When SAT scores began to plummet at the end of the sixties—after rising steadily from 1945 until 1967—an easy explanation was that the trend was a reflection of the larger number of low-income students, many African Americans, who were beginning to take the tests. Then an education scholar noticed that the trend also applied in Iowa, where the proportion of blacks was small.    

In a terrific piece over at City Journal, E. D. Hirsch, Jr. traces the decline in SAT scores to a well-meaning concept of education that became dominant in the U.S. It downplayed the importance of factual knowledge and book learning in favor of training through hands-on experiences and optimism about a human being’s natural development.  These new theories were applied beginning in the 1950s.  

Cornel sociologist Donald Hayes demonstrated that the decline in SAT scores could be traced not to poverty but to the simplified learning brought about by the new theories. Since badly educated kids are less likely to grow up to get good jobs, this has profound economic significance. In fact, Hirsch notes, the size of one’s vocabulary is often a predictor of economic success:

[T]here’s a positive correlation between a student’s vocabulary size in grade 12, the likelihood that she will graduate from college, and her future level of income. The reason is clear: vocabulary size is a convenient proxy for a whole range of educational attainments and abilities—not just skill in reading, writing, listening, and speaking but also general knowledge of science, history, and the arts. If we want to reduce economic inequality in America, a good place to start is the language-arts classroom….

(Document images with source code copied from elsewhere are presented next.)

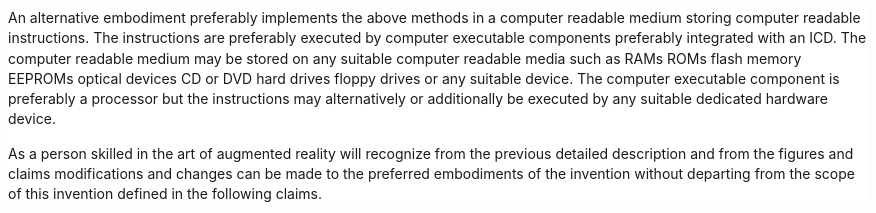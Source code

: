 An alternative embodiment preferably implements the above methods in a computer readable medium storing computer readable instructions. The instructions are preferably executed by computer executable components preferably integrated with an ICD. The computer readable medium may be stored on any suitable computer readable media such as RAMs ROMs flash memory EEPROMs optical devices CD or DVD hard drives floppy drives or any suitable device. The computer executable component is preferably a processor but the instructions may alternatively or additionally be executed by any suitable dedicated hardware device.

As a person skilled in the art of augmented reality will recognize from the previous detailed description and from the figures and claims modifications and changes can be made to the preferred embodiments of the invention without departing from the scope of this invention defined in the following claims.

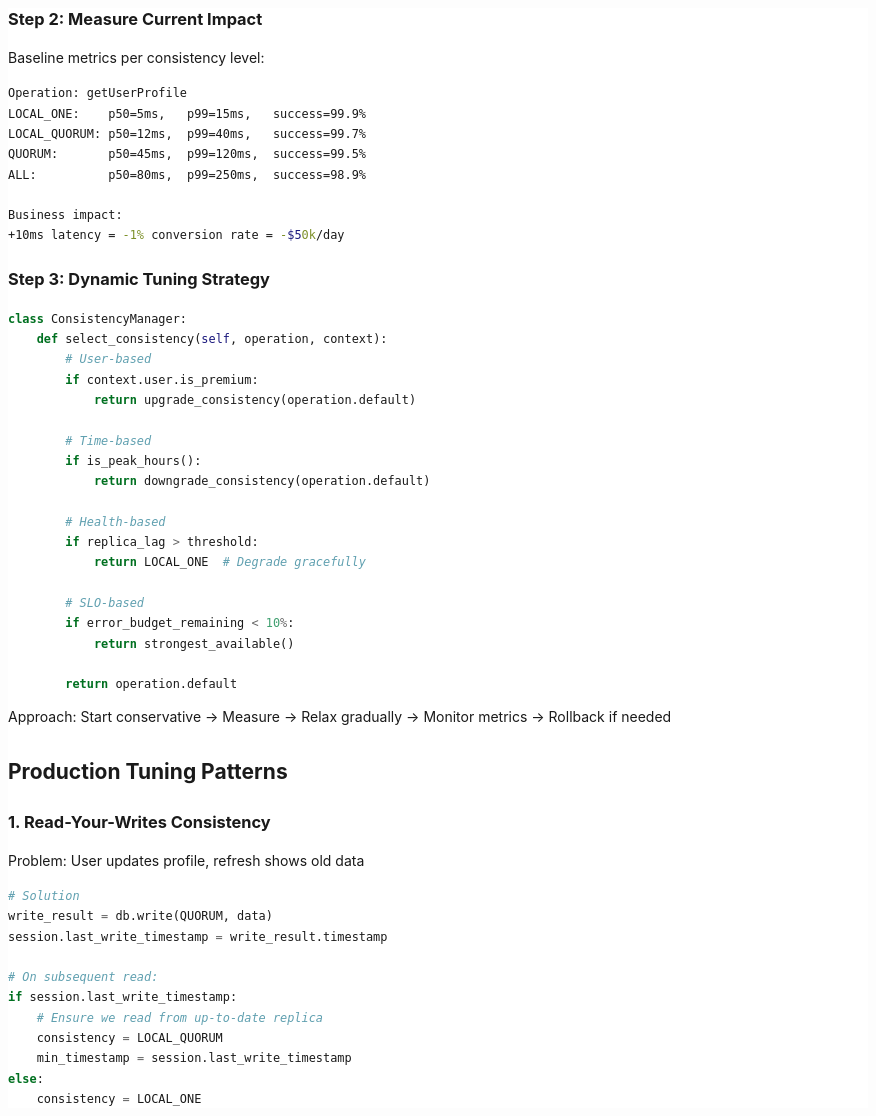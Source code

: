 ### Step 2: Measure Current Impact

Baseline metrics per consistency level:

```bash
Operation: getUserProfile
LOCAL_ONE:    p50=5ms,   p99=15ms,   success=99.9%
LOCAL_QUORUM: p50=12ms,  p99=40ms,   success=99.7%
QUORUM:       p50=45ms,  p99=120ms,  success=99.5%
ALL:          p50=80ms,  p99=250ms,  success=98.9%

Business impact:
+10ms latency = -1% conversion rate = -$50k/day
```

### Step 3: Dynamic Tuning Strategy

```python
class ConsistencyManager:
    def select_consistency(self, operation, context):
        # User-based
        if context.user.is_premium:
            return upgrade_consistency(operation.default)

        # Time-based
        if is_peak_hours():
            return downgrade_consistency(operation.default)

        # Health-based
        if replica_lag > threshold:
            return LOCAL_ONE  # Degrade gracefully

        # SLO-based
        if error_budget_remaining < 10%:
            return strongest_available()

        return operation.default
```

Approach: Start conservative → Measure → Relax gradually → Monitor metrics → Rollback if needed

## Production Tuning Patterns

### 1. Read-Your-Writes Consistency

Problem: User updates profile, refresh shows old data

```python
# Solution
write_result = db.write(QUORUM, data)
session.last_write_timestamp = write_result.timestamp

# On subsequent read:
if session.last_write_timestamp:
    # Ensure we read from up-to-date replica
    consistency = LOCAL_QUORUM
    min_timestamp = session.last_write_timestamp
else:
    consistency = LOCAL_ONE
```
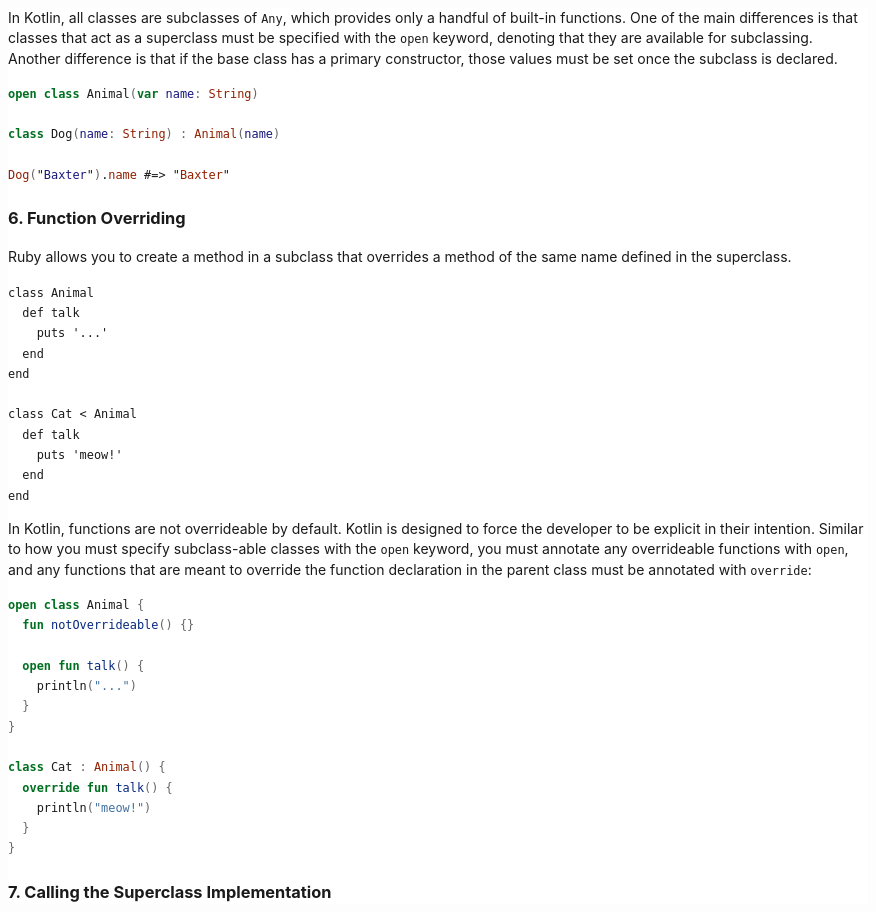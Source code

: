 In Kotlin, all classes are subclasses of `Any`, which provides only a handful of built-in functions. One of the main differences is that classes that act as a superclass must be specified with the `open` keyword, denoting that they are available for subclassing. Another difference is that if the base class has a primary constructor, those values must be set once the subclass is declared.

```kotlin
open class Animal(var name: String)

class Dog(name: String) : Animal(name)

Dog("Baxter").name #=> "Baxter"
```

### 6. Function Overriding

Ruby allows you to create a method in a subclass that overrides a method of the same name defined in the superclass.

```
class Animal
  def talk
    puts '...'
  end
end

class Cat < Animal
  def talk
    puts 'meow!'
  end
end
```

In Kotlin, functions are not overrideable by default. Kotlin is designed to force the developer to be explicit in their intention. Similar to how you must specify subclass-able classes with the `open` keyword, you must annotate any overrideable functions with `open`, and any functions that are meant to override the function declaration in the parent class must be annotated with `override`:

```kotlin
open class Animal {
  fun notOverrideable() {}
  
  open fun talk() {
    println("...")
  }
}

class Cat : Animal() {
  override fun talk() {
    println("meow!")
  }
}
```

### 7. Calling the Superclass Implementation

Such correlations between vocabulary size and life chances are as firm as any correlations in educational research. Of course, vocabulary isn’t perfectly correlated with knowledge. People with similar vocabulary sizes may vary significantly in their talent and in the depth of their understanding. Nonetheless, there’s no better index to accumulated knowledge and general competence than the size of a person’s vocabulary.

Simply put: knowing more words makes you smarter. And between 1962 and the present, a big segment of the American population began knowing fewer words, getting less smart, and becoming demonstrably less able to earn a high income.

What this means is that the United States could solve a lot of its employment problems and restore upward mobility—which is just another term for the American Dream, after all—by returning to the kind of book-based learning that was the norm before the 1950s. It may also indicate that you should sign on for one of my personal crusades: Bring back Latin!